Over 99 percent of Canadian households currently have access to basic Internet with speeds of 1.5 Mbps, but newer online technologies typically require faster speeds and higher data transfer rates. Through Connecting Canadians, the government will boost speeds to 5 Mbps for up to 98 percent of Canadians.

Earlier today, Xplornet announced that it will beat those targets, offering 5 times the speed to all Canadian households:

CRTC and Industry Canada have forged a vision and an action plan to ensure all Canadians have equal access to high speed broadband. Xplornet has embraced this vision and is executing a plan to provide customers outside big cities with the most attractive Internet experience that technology can provide. Xplornet has started rolling out a new Long Term Evolution (LTE) fixed-wireless network this year and will activate two state of the art next generation satellites in 2016 with the aim of making 25 Mbps broadband service available at affordable prices to 100% of Canadian homes and businesses outside of the big urban cities.

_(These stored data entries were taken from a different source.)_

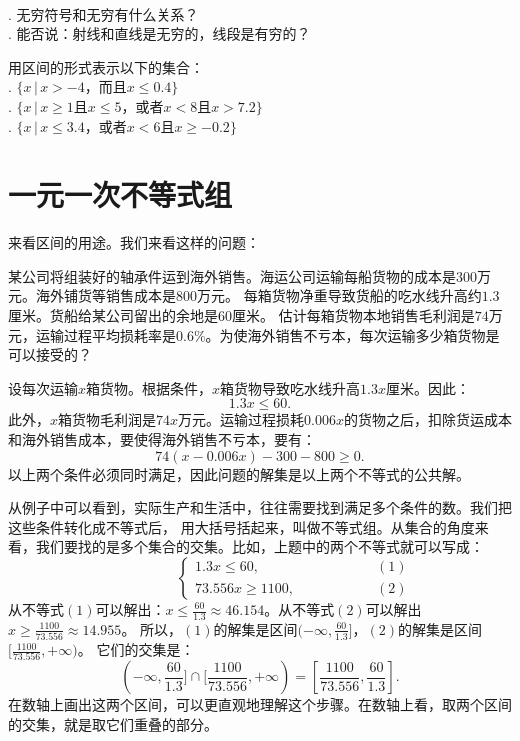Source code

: \documentclass[12pt,UTF8]{ctexbook}
\begin{document}
\begin{sk}\label{sk:5-4-0}
    \mbox{}\\
    . 无穷符号和无穷有什么关系？\\
    . 能否说：射线和直线是无穷的，线段是有穷的？
\end{sk}
\begin{xt}\label{xt:5-4-0}
    用区间的形式表示以下的集合：\\
    . $\{x \, | \, x > -4 \mbox{，而且} x \leqslant 0.4 \}$ \\
    . $\{x \, | \, x \geqslant 1 \mbox{且} x \leqslant 5 \mbox{，或者} x < 8  \mbox{且} x > 7.2 \}$ \\
    . $\{x \, | \, x \leqslant 3.4 \mbox{，或者} x < 6  \mbox{且} x \geqslant -0.2 \}$
\end{xt}

\section{一元一次不等式组}
来看区间的用途。我们来看这样的问题：
\begin{ex}\label{ex:5-5-0}
    某公司将组装好的轴承件运到海外销售。海运公司运输每船货物的成本是$300$万元。海外铺货等销售成本是$800$万元。
    每箱货物净重导致货船的吃水线升高约$1.3$厘米。货船给某公司留出的余地是$60$厘米。
    估计每箱货物本地销售毛利润是$74$万元，运输过程平均损耗率是$0.6\%$。为使海外销售不亏本，每次运输多少箱货物是可以接受的？
\end{ex}

\begin{so}
    设每次运输$x$箱货物。根据条件，$x$箱货物导致吃水线升高$1.3x$厘米。因此：
    $$ 1.3x \leqslant  60.$$
    此外，$x$箱货物毛利润是$74x$万元。运输过程损耗$0.006x$的货物之后，扣除货运成本和海外销售成本，要使得海外销售不亏本，要有：
    $$ 74 (x - 0.006x) - 300 - 800 \geqslant 0. $$
    以上两个条件必须同时满足，因此问题的解集是以上两个不等式的公共解。
\end{so}

从例子中可以看到，实际生产和生活中，往往需要找到满足多个条件的数。我们把这些条件转化成不等式后，
用大括号括起来，叫做不等式组。从集合的角度来看，我们要找的是多个集合的交集。比如，上题中的两个不等式就可以写成：
$$ \quad \quad \quad \quad \quad\left\{
\begin{array}{cr}
    1.3x \leqslant 60, & \quad \quad \quad \quad \quad (1) \\
    73.556x \geqslant 1100, & \quad \quad \quad \quad \quad (2)
\end{array}\right.
$$
从不等式$(1)$可以解出：$x \leqslant \frac{60}{1.3} \approx 46.154$。从不等式$(2)$可以解出$x \geqslant \frac{1100}{73.556} \approx 14.955$。
所以，$(1)$的解集是区间$(-\infty, \frac{60}{1.3}]$，$(2)$的解集是区间$[\frac{1100}{73.556}, +\infty)$。
它们的交集是：
$$(-\infty, \frac{60}{1.3}] \cap [\frac{1100}{73.556}, +\infty)  = [\frac{1100}{73.556}, \frac{60}{1.3}]. $$
在数轴上画出这两个区间，可以更直观地理解这个步骤。在数轴上看，取两个区间的交集，就是取它们重叠的部分。
\end{document}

Over the past year, I have written a number of pieces (such as “Measuring success” and “Inconsistent messages; predictable turmoil” and “Building a digital economy dashboard“) that call for the government to provide clear, measurable objectives for our digital policy agenda.

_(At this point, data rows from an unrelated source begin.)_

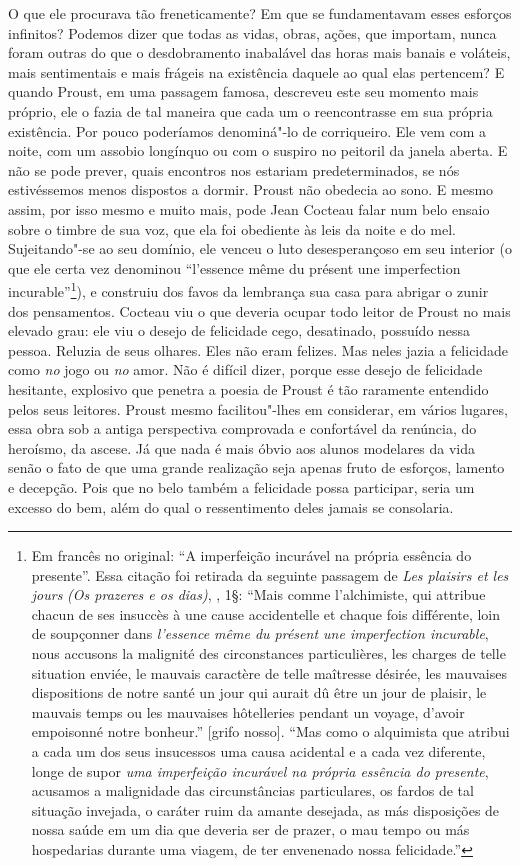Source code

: O que ele procurava tão freneticamente? Em que se fundamentavam esses
esforços infinitos? Podemos dizer que todas as vidas, obras, ações, que
importam, nunca foram outras do que o desdobramento inabalável das horas
mais banais e voláteis, mais sentimentais e mais frágeis na existência
daquele ao qual elas pertencem? E quando Proust, em uma passagem famosa,
descreveu este seu momento mais próprio, ele o fazia de tal maneira que
cada um o reencontrasse em sua própria existência. Por pouco poderíamos
denominá"-lo de corriqueiro. Ele vem com a noite, com um assobio
longínquo ou com o suspiro no peitoril da janela aberta. E não se pode
prever, quais encontros nos estariam predeterminados, se nós
estivéssemos menos dispostos a dormir. Proust não obedecia ao sono. E
mesmo assim, por isso mesmo e muito mais, pode Jean Cocteau falar num
belo ensaio sobre o timbre de sua voz, que ela foi obediente às leis da
noite e do mel. Sujeitando"-se ao seu domínio, ele venceu o luto
desesperançoso em seu interior (o que ele certa vez denominou
``l'essence même du présent une imperfection incurable''\footnote{Em francês no original: ``A imperfeição incurável na própria essência
  do presente''. Essa citação foi retirada da seguinte passagem de
  \emph{Les plaisirs et les jours} \emph{(Os prazeres e os dias)}, ,
  1§: ``Mais comme l'alchimiste, qui attribue chacun de ses insuccès à
  une cause accidentelle et chaque fois différente, loin de soupçonner
  dans \emph{l'essence même du présent une imperfection incurable}, nous
  accusons la malignité des circonstances particulières, les charges de
  telle situation enviée, le mauvais caractère de telle maîtresse
  désirée, les mauvaises dispositions de notre santé un jour qui aurait
  dû être un jour de plaisir, le mauvais temps ou les mauvaises
  hôtelleries pendant un voyage, d'avoir empoisonné notre bonheur.''
  {[}grifo nosso{]}. ``Mas como o alquimista que atribui a cada um dos
  seus insucessos uma causa acidental e a cada vez diferente, longe de
  supor \emph{uma imperfeição incurável na própria essência do
  presente}, acusamos a malignidade das circunstâncias particulares, os
  fardos de tal situação invejada, o caráter ruim da amante desejada, as
  más disposições de nossa saúde em um dia que deveria ser de prazer, o
  mau tempo ou más hospedarias durante uma viagem, de ter envenenado
  nossa felicidade.'' \versal{[N. T.]}}), e construiu dos favos da lembrança sua casa
para abrigar o zunir dos pensamentos. Cocteau viu o que deveria ocupar
todo leitor de Proust no mais elevado grau: ele viu o desejo de
felicidade cego, desatinado, possuído nessa pessoa. Reluzia de seus
olhares. Eles não eram felizes. Mas neles jazia a felicidade como
\emph{no} jogo ou \emph{no} amor. Não é difícil dizer, porque esse
desejo de felicidade hesitante, explosivo que penetra a poesia de
Proust é tão raramente entendido pelos seus leitores. Proust mesmo
facilitou"-lhes em considerar, em vários lugares, essa obra sob a
antiga perspectiva comprovada e confortável da renúncia, do heroísmo, da
ascese. Já que nada é mais óbvio aos alunos modelares da vida senão o
fato de que uma grande realização seja apenas fruto de esforços, lamento
e decepção. Pois que no belo também a felicidade possa participar, seria
um excesso do bem, além do qual o ressentimento deles jamais se
consolaria.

Two of the questions in the Digital Economy Strategy consultation asked by the government itself were directly related to this:

Improving Canada’s Digital Advantage

  • Should we set targets for our made-in-Canada digital strategy? And if so, what should those targets be?
  • What should the timelines be to reach these targets?

I have said it a number of times. “Set clear objectives. Align activities with the achievement of those objectives. Stop doing things that are contrary to the objectives.”

It is encouraging to see the Connecting Canadians program begin with a data gathering process. To get where you want to go, it helps to know where you are starting from.

Last week, the CRTC recognized the wide disparity in internet adoption rates based on income among Canadians:

The use of the Internet by individuals in households in the lowest income quartile continues to lag, at 62%, compared with 95% of individuals living in households in the highest income quartile.

It has been too easy for the government to focus on programs to stimulate the supply of internet. We need to examine programs that look at demand – increasing computer ownership and broadband adoption among low income households, especially in homes with school aged children.

Canada’s digital future depends on such inclusiveness and opportunity for all.

2 thoughts on “Canada’s digital future”

  1. To only be “sometimes” concerned, is to be overly optimistic. Canada is standing on the side of the highway with its thumb out, hoping for a ride.

  2. Mark: I partly agree with your advice and recommendations. I really like the idea of expanding technology access through affordable computing (and applications), but I still think there is a need for more broadband capacity and speed in rural and near urban areas (to align with more affordable housing).

    As people use the internet, particularly for education, their need for more capacity to support stream video, desktop video apps, etc., their need for more speed and throughput also increases. As they learn to depend on being connected, they also sometimes need to have alternate providers for redundancy and capacity (particularly if running a home based business).

    Mark – Keep up the good work on tracking and providing feedback to the regulators. Maybe one day they will take more of your recommendations, and hopefully sooner rather than later!